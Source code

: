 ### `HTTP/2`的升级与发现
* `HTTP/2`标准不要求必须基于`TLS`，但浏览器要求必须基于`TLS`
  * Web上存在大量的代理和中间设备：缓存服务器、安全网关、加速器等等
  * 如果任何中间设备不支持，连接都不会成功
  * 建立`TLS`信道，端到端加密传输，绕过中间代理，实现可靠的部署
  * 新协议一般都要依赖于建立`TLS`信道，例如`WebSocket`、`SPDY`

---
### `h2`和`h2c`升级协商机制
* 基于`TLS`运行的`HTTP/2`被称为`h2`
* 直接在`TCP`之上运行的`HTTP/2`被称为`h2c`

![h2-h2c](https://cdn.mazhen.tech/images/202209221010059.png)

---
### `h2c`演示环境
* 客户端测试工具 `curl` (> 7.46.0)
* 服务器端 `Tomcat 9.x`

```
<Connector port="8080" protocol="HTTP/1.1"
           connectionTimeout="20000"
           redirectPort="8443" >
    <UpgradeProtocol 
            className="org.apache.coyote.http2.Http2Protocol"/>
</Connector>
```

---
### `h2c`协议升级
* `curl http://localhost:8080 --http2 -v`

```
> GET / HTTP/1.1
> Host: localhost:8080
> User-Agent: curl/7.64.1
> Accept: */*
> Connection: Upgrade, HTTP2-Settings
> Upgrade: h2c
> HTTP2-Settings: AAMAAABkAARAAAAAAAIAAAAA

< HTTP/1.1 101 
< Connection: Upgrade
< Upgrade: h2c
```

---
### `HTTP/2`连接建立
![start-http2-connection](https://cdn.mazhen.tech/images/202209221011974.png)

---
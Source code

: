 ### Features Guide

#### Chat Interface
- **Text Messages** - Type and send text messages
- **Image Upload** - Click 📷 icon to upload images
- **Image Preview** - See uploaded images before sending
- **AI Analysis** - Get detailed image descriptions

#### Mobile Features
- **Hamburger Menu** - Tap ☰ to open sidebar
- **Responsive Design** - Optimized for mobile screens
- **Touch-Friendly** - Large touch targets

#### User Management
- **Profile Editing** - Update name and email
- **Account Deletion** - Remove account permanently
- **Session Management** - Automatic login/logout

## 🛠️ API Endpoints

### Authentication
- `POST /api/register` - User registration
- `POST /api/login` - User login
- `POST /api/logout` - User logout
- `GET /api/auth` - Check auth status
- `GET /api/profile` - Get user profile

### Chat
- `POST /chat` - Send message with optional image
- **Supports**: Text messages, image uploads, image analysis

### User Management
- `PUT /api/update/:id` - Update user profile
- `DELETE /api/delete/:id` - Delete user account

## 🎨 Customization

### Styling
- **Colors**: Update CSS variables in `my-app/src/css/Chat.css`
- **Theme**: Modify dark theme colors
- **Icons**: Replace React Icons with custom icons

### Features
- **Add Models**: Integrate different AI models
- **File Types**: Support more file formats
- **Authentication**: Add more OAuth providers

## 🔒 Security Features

----

- PROBLEM TO SOLVE
The data should be written out again in full, exactly as it stands.

- RESULT OF THIS TASK
Source code

: ### `HTTP/2`的升级与发现
* `HTTP/2`标准不要求必须基于`TLS`，但浏览器要求必须基于`TLS`
  * Web上存在大量的代理和中间设备：缓存服务器、安全网关、加速器等等
  * 如果任何中间设备不支持，连接都不会成功
  * 建立`TLS`信道，端到端加密传输，绕过中间代理，实现可靠的部署
  * 新协议一般都要依赖于建立`TLS`信道，例如`WebSocket`、`SPDY`

---
### `h2`和`h2c`升级协商机制
* 基于`TLS`运行的`HTTP/2`被称为`h2`
* 直接在`TCP`之上运行的`HTTP/2`被称为`h2c`

![h2-h2c](https://cdn.mazhen.tech/images/202209221010059.png)

---
### `h2c`演示环境
* 客户端测试工具 `curl` (> 7.46.0)
* 服务器端 `Tomcat 9.x`

```
<Connector port="8080" protocol="HTTP/1.1"
           connectionTimeout="20000"
           redirectPort="8443" >
    <UpgradeProtocol 
            className="org.apache.coyote.http2.Http2Protocol"/>
</Connector>
```

---
### `h2c`协议升级
* `curl http://localhost:8080 --http2 -v`

```
> GET / HTTP/1.1
> Host: localhost:8080
> User-Agent: curl/7.64.1
> Accept: */*
> Connection: Upgrade, HTTP2-Settings
> Upgrade: h2c
> HTTP2-Settings: AAMAAABkAARAAAAAAAIAAAAA

< HTTP/1.1 101 
< Connection: Upgrade
< Upgrade: h2c
```

---
### `HTTP/2`连接建立
![start-http2-connection](https://cdn.mazhen.tech/images/202209221011974.png)

---
Source code

: ### Features Guide

#### Chat Interface
- **Text Messages** - Type and send text messages
- **Image Upload** - Click 📷 icon to upload images
- **Image Preview** - See uploaded images before sending
- **AI Analysis** - Get detailed image descriptions

#### Mobile Features
- **Hamburger Menu** - Tap ☰ to open sidebar
- **Responsive Design** - Optimized for mobile screens
- **Touch-Friendly** - Large touch targets

#### User Management
- **Profile Editing** - Update name and email
- **Account Deletion** - Remove account permanently
- **Session Management** - Automatic login/logout

## 🛠️ API Endpoints

### Authentication
- `POST /api/register` - User registration
- `POST /api/login` - User login
- `POST /api/logout` - User logout
- `GET /api/auth` - Check auth status
- `GET /api/profile` - Get user profile

### Chat
- `POST /chat` - Send message with optional image
- **Supports**: Text messages, image uploads, image analysis

### User Management
- `PUT /api/update/:id` - Update user profile
- `DELETE /api/delete/:id` - Delete user account

## 🎨 Customization

### Styling
- **Colors**: Update CSS variables in `my-app/src/css/Chat.css`
- **Theme**: Modify dark theme colors
- **Icons**: Replace React Icons with custom icons

### Features
- **Add Models**: Integrate different AI models
- **File Types**: Support more file formats
- **Authentication**: Add more OAuth providers

## 🔒 Security Features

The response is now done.